Menggambarkan perilaku Inggris sebagai keras kepala dan memalukan, Perdana Menteri Mauritius Pravind Jugnauth mengatakan kepada BBC bahwa dia sedang menggali kemungkinan mengajukan gugatan kejahatan kemanusiaan terhadap individu pejabat-pejabat Inggris ke International Court of Justice (ICJ).
“Itu merupakan pelanggaran prinsip dasar HAM. Saya tidak paham mengapa Inggris, pemerintahan ini, begitu keras kepala,” kata Jugnauth seperti dikutip BBC Ahad (29/12/2019).
Orang-orang tua Chagos, yang tinggal di Mauritius, menyuarakan kecaman mereka dan menuding Inggris dengan senggaja mengulur-ulur penyelesaian masalah itu dengan harapan komunitas orang Chagos pada akhirnya mati.
Awal tahun ini, Mauritius menang telak dalam gugatannya terhadap Inggris ketika ICJ di Den Haag memutuskan Chagos Islands harus diserahkan ke Mauritius guna menuntaskan “dekolonisasi”.
Majelis Umum PBB kemudian memutuskan, lewat pemungutan suara, untuk memberikan waktu enam bulan kepada Inggris untuk memulai proses penyerahan kepulauan itu. Akan tetapi, Inggris sampai saat ini menolak untuk mematuhi keputusan tersebut.
Sudah setengah abad sejak Inggris mengambil alih kontrol atas Chagos Islands dari bekas koloninya kala itu, Mauritius, dan mengusir seluruh penduduknya yang berjumlah lebih dari 1.000 orang guna membuka jalan bagi pendirian pangkalan militer Amerika Serikat.

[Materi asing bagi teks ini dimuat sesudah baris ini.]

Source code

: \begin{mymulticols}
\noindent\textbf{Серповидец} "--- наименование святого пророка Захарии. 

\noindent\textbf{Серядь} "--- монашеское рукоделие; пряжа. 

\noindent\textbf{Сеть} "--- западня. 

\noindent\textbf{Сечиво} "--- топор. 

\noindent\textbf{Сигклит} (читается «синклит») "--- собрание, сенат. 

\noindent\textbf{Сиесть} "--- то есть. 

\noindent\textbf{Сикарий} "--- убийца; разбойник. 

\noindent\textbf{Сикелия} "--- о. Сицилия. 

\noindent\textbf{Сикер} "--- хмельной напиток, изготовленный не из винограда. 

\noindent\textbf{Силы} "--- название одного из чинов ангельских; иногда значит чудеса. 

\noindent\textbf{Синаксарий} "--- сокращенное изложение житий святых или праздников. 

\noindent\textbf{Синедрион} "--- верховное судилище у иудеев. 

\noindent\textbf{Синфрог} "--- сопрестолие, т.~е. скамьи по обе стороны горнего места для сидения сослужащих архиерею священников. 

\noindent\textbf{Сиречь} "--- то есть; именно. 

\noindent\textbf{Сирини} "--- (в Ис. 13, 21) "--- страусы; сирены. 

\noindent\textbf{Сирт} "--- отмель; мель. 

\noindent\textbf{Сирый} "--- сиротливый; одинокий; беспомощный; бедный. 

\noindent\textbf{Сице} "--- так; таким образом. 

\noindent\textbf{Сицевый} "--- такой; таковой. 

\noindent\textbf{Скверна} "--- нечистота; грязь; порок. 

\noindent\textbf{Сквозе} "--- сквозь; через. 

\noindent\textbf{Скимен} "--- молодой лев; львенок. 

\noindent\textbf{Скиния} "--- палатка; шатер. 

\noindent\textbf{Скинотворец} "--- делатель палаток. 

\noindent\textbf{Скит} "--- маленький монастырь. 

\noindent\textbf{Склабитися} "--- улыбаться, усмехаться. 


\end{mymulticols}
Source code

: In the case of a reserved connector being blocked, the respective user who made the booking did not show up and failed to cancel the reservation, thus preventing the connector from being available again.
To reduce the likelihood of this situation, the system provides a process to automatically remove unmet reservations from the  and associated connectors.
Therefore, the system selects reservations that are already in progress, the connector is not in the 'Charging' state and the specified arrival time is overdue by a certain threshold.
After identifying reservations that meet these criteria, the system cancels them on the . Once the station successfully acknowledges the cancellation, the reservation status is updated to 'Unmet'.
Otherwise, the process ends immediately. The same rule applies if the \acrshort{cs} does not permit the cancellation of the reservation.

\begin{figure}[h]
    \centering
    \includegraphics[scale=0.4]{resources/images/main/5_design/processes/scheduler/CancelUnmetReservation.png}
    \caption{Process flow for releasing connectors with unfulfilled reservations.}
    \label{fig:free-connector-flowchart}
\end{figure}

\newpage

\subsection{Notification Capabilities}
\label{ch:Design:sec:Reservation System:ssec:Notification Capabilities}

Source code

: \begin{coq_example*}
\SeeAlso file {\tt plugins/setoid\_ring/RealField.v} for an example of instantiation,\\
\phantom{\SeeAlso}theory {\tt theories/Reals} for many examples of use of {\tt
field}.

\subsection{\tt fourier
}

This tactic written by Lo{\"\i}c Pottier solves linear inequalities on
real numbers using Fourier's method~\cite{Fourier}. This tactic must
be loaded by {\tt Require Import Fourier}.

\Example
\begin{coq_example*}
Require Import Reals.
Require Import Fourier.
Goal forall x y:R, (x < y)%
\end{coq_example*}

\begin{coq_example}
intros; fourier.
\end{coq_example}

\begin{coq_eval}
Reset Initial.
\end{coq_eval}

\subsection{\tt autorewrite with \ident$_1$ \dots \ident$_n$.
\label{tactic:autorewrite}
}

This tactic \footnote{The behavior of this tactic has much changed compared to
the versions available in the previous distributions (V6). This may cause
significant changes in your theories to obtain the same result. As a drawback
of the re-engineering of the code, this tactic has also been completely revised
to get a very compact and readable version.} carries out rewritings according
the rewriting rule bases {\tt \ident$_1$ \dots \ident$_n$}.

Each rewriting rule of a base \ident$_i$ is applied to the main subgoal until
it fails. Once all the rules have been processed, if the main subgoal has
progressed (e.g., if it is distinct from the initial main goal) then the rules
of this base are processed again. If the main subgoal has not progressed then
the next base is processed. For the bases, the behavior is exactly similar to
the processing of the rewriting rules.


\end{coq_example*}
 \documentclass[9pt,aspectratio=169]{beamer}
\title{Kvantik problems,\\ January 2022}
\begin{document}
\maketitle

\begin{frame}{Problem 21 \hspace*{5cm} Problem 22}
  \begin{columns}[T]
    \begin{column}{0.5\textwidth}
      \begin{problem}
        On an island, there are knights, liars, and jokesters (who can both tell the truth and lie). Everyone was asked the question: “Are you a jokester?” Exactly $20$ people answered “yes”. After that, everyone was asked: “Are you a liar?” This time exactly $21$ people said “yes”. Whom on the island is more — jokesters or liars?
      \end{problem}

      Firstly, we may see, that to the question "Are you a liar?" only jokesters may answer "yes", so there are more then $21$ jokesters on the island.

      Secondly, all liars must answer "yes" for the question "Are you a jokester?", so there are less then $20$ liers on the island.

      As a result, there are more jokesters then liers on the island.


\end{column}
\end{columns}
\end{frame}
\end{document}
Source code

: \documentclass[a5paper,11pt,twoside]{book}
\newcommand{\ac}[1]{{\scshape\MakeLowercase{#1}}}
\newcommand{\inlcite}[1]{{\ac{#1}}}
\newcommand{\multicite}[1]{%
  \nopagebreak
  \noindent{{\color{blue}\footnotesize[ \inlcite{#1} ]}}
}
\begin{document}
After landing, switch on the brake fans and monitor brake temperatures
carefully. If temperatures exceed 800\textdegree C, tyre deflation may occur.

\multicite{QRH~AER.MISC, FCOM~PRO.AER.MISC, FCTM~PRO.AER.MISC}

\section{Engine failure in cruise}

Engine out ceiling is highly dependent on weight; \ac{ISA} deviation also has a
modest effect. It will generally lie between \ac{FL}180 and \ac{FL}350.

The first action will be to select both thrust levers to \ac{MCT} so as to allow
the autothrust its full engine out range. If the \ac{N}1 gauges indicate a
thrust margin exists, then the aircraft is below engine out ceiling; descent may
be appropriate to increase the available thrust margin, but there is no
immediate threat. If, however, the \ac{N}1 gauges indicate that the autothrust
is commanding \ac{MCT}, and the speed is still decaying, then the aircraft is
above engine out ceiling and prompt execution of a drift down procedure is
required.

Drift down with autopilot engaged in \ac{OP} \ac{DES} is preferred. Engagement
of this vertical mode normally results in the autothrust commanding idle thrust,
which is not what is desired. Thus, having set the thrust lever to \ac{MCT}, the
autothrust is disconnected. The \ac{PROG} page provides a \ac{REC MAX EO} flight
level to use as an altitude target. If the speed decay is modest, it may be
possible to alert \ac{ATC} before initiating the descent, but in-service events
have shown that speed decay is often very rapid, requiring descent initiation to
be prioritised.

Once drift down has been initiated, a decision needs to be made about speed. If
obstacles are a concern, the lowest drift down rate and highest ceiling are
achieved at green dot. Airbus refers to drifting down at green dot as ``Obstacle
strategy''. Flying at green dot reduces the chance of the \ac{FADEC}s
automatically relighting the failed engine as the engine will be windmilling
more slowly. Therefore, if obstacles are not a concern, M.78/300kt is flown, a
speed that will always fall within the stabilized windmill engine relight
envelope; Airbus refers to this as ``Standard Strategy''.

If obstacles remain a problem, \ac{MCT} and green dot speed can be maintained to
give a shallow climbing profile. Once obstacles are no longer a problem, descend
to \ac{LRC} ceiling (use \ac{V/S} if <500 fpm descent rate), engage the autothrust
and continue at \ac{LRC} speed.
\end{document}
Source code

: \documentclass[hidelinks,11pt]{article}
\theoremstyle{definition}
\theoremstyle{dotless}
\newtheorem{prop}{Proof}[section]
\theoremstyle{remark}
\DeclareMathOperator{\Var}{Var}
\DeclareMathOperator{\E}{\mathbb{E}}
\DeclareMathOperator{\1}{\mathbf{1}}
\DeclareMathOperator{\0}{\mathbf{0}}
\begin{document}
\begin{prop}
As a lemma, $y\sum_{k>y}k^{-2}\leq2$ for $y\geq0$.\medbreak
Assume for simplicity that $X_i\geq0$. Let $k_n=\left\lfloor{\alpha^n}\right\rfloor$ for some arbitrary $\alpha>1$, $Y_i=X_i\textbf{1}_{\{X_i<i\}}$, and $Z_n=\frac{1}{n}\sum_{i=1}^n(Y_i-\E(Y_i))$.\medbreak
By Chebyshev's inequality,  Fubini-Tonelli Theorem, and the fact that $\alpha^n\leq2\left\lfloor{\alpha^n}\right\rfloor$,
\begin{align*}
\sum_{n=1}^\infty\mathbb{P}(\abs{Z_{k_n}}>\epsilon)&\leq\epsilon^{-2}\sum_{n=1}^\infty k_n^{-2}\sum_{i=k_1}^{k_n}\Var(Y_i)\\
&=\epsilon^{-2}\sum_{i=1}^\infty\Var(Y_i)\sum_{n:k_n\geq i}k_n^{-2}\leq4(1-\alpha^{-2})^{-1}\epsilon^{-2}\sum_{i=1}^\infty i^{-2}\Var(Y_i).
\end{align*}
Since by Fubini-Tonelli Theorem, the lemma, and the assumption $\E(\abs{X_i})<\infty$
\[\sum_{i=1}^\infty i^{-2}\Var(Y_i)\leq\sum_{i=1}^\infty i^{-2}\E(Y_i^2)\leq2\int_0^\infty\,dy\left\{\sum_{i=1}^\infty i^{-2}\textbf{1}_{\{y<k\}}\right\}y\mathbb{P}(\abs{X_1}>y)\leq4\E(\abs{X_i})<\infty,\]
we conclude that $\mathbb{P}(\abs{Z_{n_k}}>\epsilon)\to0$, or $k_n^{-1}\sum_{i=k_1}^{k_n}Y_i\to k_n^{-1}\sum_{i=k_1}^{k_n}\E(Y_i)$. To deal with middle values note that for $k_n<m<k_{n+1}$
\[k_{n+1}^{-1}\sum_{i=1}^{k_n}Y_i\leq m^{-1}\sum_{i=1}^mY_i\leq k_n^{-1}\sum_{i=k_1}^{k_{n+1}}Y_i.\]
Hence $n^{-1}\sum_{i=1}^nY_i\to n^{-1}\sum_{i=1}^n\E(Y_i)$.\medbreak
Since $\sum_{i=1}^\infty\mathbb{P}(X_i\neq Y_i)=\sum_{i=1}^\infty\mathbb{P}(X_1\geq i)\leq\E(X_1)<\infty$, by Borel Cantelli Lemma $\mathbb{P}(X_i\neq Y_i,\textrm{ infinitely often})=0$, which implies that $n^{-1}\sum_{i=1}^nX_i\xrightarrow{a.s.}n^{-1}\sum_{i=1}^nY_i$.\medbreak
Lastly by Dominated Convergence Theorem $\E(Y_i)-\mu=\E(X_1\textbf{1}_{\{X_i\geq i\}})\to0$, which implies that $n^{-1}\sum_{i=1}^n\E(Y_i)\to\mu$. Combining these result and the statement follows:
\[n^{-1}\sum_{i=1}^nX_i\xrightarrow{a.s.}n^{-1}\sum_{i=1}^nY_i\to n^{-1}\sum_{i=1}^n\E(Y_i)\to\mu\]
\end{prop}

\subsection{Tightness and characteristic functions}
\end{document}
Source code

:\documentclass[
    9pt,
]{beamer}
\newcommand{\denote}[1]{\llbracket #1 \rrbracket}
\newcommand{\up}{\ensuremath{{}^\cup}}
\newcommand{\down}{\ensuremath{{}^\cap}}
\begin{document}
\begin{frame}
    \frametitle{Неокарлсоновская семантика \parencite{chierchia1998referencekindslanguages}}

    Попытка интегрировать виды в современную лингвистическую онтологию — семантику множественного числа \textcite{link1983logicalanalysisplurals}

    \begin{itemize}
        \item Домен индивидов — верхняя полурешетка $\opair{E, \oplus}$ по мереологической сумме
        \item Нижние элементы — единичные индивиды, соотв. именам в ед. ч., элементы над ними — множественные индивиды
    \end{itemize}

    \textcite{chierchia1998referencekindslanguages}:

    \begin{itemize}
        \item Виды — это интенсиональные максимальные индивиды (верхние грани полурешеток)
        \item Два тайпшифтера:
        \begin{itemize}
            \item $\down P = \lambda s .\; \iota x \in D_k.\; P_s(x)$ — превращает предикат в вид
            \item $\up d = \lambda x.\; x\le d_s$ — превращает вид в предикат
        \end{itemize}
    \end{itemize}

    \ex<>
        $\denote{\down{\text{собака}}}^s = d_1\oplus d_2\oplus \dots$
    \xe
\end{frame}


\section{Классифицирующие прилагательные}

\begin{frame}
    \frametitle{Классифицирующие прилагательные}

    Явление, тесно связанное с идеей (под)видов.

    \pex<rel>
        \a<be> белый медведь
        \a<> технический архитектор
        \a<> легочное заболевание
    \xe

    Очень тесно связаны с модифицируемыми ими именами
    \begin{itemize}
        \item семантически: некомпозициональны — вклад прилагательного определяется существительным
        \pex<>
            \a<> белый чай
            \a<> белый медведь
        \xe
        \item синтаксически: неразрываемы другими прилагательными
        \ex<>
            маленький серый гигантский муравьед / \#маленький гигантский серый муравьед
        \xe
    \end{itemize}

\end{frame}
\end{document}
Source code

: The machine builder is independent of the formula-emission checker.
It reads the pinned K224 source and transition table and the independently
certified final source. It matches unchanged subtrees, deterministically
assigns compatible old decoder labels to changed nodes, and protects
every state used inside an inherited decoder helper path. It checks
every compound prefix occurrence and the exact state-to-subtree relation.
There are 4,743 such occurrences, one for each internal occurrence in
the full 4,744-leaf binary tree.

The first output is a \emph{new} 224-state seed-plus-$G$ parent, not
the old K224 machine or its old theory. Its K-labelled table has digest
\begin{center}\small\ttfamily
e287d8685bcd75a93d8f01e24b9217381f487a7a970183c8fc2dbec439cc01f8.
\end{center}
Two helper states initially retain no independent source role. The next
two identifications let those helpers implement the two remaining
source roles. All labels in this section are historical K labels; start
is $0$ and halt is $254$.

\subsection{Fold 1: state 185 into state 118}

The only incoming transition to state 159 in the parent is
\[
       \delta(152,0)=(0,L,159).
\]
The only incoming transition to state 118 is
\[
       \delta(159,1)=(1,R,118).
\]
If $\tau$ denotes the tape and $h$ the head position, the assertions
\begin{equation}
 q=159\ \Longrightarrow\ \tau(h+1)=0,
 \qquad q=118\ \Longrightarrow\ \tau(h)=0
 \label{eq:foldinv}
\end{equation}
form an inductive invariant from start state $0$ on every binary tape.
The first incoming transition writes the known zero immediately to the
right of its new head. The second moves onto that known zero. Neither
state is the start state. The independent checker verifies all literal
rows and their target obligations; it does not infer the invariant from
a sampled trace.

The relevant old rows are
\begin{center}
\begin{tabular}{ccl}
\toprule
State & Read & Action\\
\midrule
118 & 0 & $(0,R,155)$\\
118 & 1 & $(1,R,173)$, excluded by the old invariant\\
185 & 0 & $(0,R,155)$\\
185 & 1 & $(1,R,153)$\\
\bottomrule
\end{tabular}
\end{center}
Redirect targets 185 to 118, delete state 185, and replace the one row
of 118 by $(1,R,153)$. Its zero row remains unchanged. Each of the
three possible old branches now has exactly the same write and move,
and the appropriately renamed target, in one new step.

Kesepakatan Inggris dan AS tentang pendirian pangkalan militer itu dilakukan secara diam-diam tanpa sepengetahuan Mauritius, yang waktu itu berusaha mengukuhkan kemerdekaannya dari Inggris.
Inggris bersikukuh menyatakan bahwa keputusan ICJ salah. Namun, Inggris telah meminta maaf atas tindakannya di masa lampau memindahkan orang-orang Chagos ke luar pulau kelahiran mereka, dan berjanji akan mengembalikan kepulauan tersebut ke Mauritius apabila sudah tidak lagi diperlukan untuk tujuan keamanan.
Dalam sebuah penyataan Foreign & Commonwealth Office (FCO) mengatakan kepada BBC, “Fasilitas-fasilitas pertahanan yang ada di British Indian Ocean Territory membantu melindungi orang-orang di Inggris dan seluruh dunia dari ancaman teroris dan pembajakan. Kami memegang komitmen untuk menyerahkan kedaulatan teritori itu kepada Mauritius ketika wilayah tersebut sudah tidak lagi diperlukan untuk maksud-maksud pertahanan.”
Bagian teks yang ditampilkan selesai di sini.